Records contained in a dataset:
>>>>
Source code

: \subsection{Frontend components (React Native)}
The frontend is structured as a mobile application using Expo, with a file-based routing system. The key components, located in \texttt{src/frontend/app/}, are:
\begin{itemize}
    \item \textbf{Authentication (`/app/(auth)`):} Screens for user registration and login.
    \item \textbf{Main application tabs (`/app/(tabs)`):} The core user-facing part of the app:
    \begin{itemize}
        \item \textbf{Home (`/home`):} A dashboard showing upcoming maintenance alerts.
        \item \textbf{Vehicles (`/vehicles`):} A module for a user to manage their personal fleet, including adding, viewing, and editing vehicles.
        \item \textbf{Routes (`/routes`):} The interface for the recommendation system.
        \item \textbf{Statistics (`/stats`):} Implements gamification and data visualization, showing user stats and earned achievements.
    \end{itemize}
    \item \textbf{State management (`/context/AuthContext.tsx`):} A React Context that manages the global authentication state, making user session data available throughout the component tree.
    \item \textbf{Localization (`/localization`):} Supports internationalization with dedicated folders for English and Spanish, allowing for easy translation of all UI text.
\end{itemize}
<<<<
#### Task description:
Wherever the string "with" occurs in the entries, copy that whole line.

#### Result:
The frontend is structured as a mobile application using Expo, with a file-based routing system. The key components, located in \texttt{src/frontend/app/}, are:
    \item \textbf{Localization (`/localization`):} Supports internationalization with dedicated folders for English and Spanish, allowing for easy translation of all UI text.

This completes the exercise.